Mentre nonna continuava a raccontare io non smettevo di pensare che non sarei mai riuscita a diventare come mia mamma. Mia mamma, che nei suoi ultimi istanti ha guardato mio padre negli occhi, e gli ha detto: "Pensa a Lily". Mia mamma, che ha riservato il suo ultimo pensiero a me; sua figlia.
Ho finito di mangiare, ho posato il piatto nel lavandino e poi sono corsa in balcone per scrivere. Lo faccio spesso, mi aiuta a scaricare la tristezza, a schiarirmi le idee. Mentre scrivevo questo testo è arrivata una macchina, dal suo interno ne è uscita mia zia. Mia zia, che da quasi tre anni ogni fine settimana si fa quattro ore di viaggio per venire da me. L'ho guardata in silenzio, mentre scaricava la macchina, sembrava parecchio stanca. Eppure quando sono andata ad aprirle la porta, lei mi ha sorriso, nascondendo tutta la stanchezza. Quando ha visto i miei occhi lucidi, il mio naso e le mie scocche rosse mi ha abbracciato e, successivamente, è rimasta sveglia per calmarmi.
Nella mia vita ci sono state tre donne; tre donne con la D maiuscola: Mia nonna, mia zia, e mia mamma.
La prima, cerca di fare del suo meglio per insegnarmi a vivere fin da quando ero piccola. Mi difende anche quando non dovrebbe farlo, e lo fa come solo una nonna sa fare.
La seconda, invece, è sempre pronta ad ascoltarmi, a sostenermi. Si fa forza per me, anche quando la forza le viene a mancare. Crede in me, prima ancora che ci creda io, e senza accorgersene, mi insegna ad inseguire i miei sogni, ad essere me stessa.
La terza, mi ha cresciuto fino a quando ha potuto farlo, e l'ha fatto nella maniera più dolce che conosceva. Mi ha insegnato ad amare, amandomi lei stessa. Mi ha insegnato che la vita va guardata a testa alta con un sorriso in volto. Mi ha dimostrato che l'intelligenza e la gentilezza sono due cose che vanno di pari passo, perché senza l'una, l'altra non avrà nulla alla quale appoggiarsi. Mi ha fatto capire che non importa quanto la tua vita sarà bastarda, quanto il tuo dolore sarà pesante, perché se hai vissuto apprezzandone ogni singolo momento, sia buio che lucente, e sei riuscito a prenderne insegnamento, la tua vita per quanto corta possa essere sarà una vita vissuta. Perché se riesci a guardare la morte con la vita negli occhi, hai vissuto. E lei l'ha fatto, lei ci è riuscita. E ci riesce ancora, tramite me, e la mia famiglia.
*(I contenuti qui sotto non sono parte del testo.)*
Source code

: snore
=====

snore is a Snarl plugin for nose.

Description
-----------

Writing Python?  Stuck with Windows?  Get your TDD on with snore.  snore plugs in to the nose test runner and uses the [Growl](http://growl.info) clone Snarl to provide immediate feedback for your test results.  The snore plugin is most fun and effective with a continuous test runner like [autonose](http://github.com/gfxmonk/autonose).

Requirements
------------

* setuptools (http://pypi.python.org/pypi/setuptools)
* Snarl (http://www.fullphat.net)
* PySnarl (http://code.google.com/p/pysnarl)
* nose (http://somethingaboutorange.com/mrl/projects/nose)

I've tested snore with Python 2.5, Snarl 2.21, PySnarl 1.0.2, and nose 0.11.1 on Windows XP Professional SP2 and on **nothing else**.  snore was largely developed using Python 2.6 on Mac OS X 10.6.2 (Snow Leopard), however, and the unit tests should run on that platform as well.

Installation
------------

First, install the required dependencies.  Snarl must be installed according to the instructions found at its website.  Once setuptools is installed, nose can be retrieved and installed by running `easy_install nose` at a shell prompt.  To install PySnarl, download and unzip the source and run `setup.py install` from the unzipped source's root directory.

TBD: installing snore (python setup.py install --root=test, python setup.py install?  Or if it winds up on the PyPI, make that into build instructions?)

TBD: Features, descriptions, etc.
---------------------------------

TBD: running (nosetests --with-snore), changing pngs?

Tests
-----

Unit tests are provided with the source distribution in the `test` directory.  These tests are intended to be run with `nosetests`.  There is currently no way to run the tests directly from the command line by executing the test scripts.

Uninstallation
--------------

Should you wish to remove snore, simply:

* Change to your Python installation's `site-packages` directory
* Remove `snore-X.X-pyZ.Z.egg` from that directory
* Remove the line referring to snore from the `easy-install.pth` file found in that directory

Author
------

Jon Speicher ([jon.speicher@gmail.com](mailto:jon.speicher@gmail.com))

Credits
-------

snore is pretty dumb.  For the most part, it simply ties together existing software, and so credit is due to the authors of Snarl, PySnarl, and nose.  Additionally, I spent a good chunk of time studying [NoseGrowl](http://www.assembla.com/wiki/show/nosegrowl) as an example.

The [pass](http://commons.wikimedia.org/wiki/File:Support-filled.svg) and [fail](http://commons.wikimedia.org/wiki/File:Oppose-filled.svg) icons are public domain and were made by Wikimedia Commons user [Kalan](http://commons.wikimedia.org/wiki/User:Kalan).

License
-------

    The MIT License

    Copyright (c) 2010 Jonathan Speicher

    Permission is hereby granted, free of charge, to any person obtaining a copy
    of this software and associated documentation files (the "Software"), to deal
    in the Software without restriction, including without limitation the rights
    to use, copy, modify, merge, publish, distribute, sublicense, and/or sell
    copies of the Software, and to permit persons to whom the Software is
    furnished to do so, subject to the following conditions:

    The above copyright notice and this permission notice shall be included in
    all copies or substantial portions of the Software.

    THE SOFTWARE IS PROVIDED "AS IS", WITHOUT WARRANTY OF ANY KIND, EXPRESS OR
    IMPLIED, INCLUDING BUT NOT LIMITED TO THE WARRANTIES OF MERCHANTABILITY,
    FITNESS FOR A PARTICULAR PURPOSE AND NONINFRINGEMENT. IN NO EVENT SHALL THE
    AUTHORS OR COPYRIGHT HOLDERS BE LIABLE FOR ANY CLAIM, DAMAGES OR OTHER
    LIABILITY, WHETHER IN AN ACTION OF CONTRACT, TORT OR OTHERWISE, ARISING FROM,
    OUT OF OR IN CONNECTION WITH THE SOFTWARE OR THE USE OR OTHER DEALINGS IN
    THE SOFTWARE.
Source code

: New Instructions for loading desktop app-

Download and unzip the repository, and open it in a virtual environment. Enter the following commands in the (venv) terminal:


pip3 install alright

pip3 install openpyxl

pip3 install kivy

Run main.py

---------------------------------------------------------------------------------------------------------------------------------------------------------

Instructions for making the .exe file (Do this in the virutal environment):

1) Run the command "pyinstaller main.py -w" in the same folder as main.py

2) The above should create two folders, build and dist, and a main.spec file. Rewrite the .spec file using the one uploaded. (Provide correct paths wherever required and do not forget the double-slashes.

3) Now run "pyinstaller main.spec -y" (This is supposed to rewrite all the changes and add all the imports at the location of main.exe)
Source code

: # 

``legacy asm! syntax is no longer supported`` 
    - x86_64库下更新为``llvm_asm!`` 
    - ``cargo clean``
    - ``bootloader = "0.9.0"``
Mi ritengo fortunata, perché si, è vero, porto un dolore immenso. Ma chi a questa vita non ne porta?
Si, io mi ritengo fortunata. Mi ritengo fortunata perché il mio dolore viene sorretto da un sacco di persone, mentre lì fuori, c'è qualcuno che porta un dolore infinito tutto da solo. Mi ritengo fortunata perché io mia mamma l'ho conosciuta, e ho avuto tempo, poco, ma l'ho avuto e l'abbiamo sfruttato nel migliore dei modi. E ora sono qui, per chiedervi di sfruttare il vostro tempo con le persone che amate, perché solo così, come mia madre, un giorno morirete con la vita negli occhi.